__What the task requires__
All of the entries below are to be repeated word for word.

__Extracted records__

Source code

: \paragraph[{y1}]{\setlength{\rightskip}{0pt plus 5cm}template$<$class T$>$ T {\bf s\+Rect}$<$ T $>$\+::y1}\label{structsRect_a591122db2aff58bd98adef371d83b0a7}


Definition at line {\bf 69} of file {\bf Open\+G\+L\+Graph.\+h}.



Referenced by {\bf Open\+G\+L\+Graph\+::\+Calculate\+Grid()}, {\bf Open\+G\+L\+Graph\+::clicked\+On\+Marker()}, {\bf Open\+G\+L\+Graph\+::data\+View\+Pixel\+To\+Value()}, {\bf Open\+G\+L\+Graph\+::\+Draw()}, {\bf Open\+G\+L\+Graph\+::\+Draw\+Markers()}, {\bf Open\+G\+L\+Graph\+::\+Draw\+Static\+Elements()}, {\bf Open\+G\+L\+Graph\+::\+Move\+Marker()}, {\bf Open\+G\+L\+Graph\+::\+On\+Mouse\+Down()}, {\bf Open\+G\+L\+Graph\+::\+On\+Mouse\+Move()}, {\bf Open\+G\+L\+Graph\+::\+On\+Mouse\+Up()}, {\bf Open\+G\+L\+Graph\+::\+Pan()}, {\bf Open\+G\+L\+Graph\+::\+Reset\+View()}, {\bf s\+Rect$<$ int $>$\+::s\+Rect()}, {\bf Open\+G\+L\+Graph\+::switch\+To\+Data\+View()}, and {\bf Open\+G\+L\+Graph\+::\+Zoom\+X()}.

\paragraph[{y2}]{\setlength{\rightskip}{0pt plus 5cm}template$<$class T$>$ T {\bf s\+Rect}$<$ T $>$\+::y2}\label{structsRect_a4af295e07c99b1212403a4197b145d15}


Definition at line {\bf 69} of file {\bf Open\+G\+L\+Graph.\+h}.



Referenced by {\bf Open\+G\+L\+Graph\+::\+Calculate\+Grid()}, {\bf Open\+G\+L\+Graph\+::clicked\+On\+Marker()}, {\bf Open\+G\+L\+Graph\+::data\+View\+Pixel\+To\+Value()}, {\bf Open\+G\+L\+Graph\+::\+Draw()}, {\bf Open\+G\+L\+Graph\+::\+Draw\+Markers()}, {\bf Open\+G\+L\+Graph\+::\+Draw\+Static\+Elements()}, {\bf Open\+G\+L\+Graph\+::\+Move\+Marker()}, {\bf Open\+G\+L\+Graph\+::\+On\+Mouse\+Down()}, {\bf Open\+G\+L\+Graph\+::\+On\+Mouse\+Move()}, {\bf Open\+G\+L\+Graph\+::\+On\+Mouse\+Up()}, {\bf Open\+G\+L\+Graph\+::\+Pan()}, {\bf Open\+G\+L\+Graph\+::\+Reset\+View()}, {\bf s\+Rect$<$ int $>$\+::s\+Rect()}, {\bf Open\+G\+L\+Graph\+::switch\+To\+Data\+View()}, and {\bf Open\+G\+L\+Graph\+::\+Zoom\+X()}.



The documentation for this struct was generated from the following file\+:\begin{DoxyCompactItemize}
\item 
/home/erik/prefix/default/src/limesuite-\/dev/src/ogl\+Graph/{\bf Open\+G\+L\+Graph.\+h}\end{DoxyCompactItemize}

__Result of this task__
Source code

: \paragraph[{y1}]{\setlength{\rightskip}{0pt plus 5cm}template$<$class T$>$ T {\bf s\+Rect}$<$ T $>$\+::y1}\label{structsRect_a591122db2aff58bd98adef371d83b0a7}


Definition at line {\bf 69} of file {\bf Open\+G\+L\+Graph.\+h}.



Referenced by {\bf Open\+G\+L\+Graph\+::\+Calculate\+Grid()}, {\bf Open\+G\+L\+Graph\+::clicked\+On\+Marker()}, {\bf Open\+G\+L\+Graph\+::data\+View\+Pixel\+To\+Value()}, {\bf Open\+G\+L\+Graph\+::\+Draw()}, {\bf Open\+G\+L\+Graph\+::\+Draw\+Markers()}, {\bf Open\+G\+L\+Graph\+::\+Draw\+Static\+Elements()}, {\bf Open\+G\+L\+Graph\+::\+Move\+Marker()}, {\bf Open\+G\+L\+Graph\+::\+On\+Mouse\+Down()}, {\bf Open\+G\+L\+Graph\+::\+On\+Mouse\+Move()}, {\bf Open\+G\+L\+Graph\+::\+On\+Mouse\+Up()}, {\bf Open\+G\+L\+Graph\+::\+Pan()}, {\bf Open\+G\+L\+Graph\+::\+Reset\+View()}, {\bf s\+Rect$<$ int $>$\+::s\+Rect()}, {\bf Open\+G\+L\+Graph\+::switch\+To\+Data\+View()}, and {\bf Open\+G\+L\+Graph\+::\+Zoom\+X()}.

\paragraph[{y2}]{\setlength{\rightskip}{0pt plus 5cm}template$<$class T$>$ T {\bf s\+Rect}$<$ T $>$\+::y2}\label{structsRect_a4af295e07c99b1212403a4197b145d15}


Definition at line {\bf 69} of file {\bf Open\+G\+L\+Graph.\+h}.



Referenced by {\bf Open\+G\+L\+Graph\+::\+Calculate\+Grid()}, {\bf Open\+G\+L\+Graph\+::clicked\+On\+Marker()}, {\bf Open\+G\+L\+Graph\+::data\+View\+Pixel\+To\+Value()}, {\bf Open\+G\+L\+Graph\+::\+Draw()}, {\bf Open\+G\+L\+Graph\+::\+Draw\+Markers()}, {\bf Open\+G\+L\+Graph\+::\+Draw\+Static\+Elements()}, {\bf Open\+G\+L\+Graph\+::\+Move\+Marker()}, {\bf Open\+G\+L\+Graph\+::\+On\+Mouse\+Down()}, {\bf Open\+G\+L\+Graph\+::\+On\+Mouse\+Move()}, {\bf Open\+G\+L\+Graph\+::\+On\+Mouse\+Up()}, {\bf Open\+G\+L\+Graph\+::\+Pan()}, {\bf Open\+G\+L\+Graph\+::\+Reset\+View()}, {\bf s\+Rect$<$ int $>$\+::s\+Rect()}, {\bf Open\+G\+L\+Graph\+::switch\+To\+Data\+View()}, and {\bf Open\+G\+L\+Graph\+::\+Zoom\+X()}.



The documentation for this struct was generated from the following file\+:\begin{DoxyCompactItemize}
\item 
/home/erik/prefix/default/src/limesuite-\/dev/src/ogl\+Graph/{\bf Open\+G\+L\+Graph.\+h}\end{DoxyCompactItemize}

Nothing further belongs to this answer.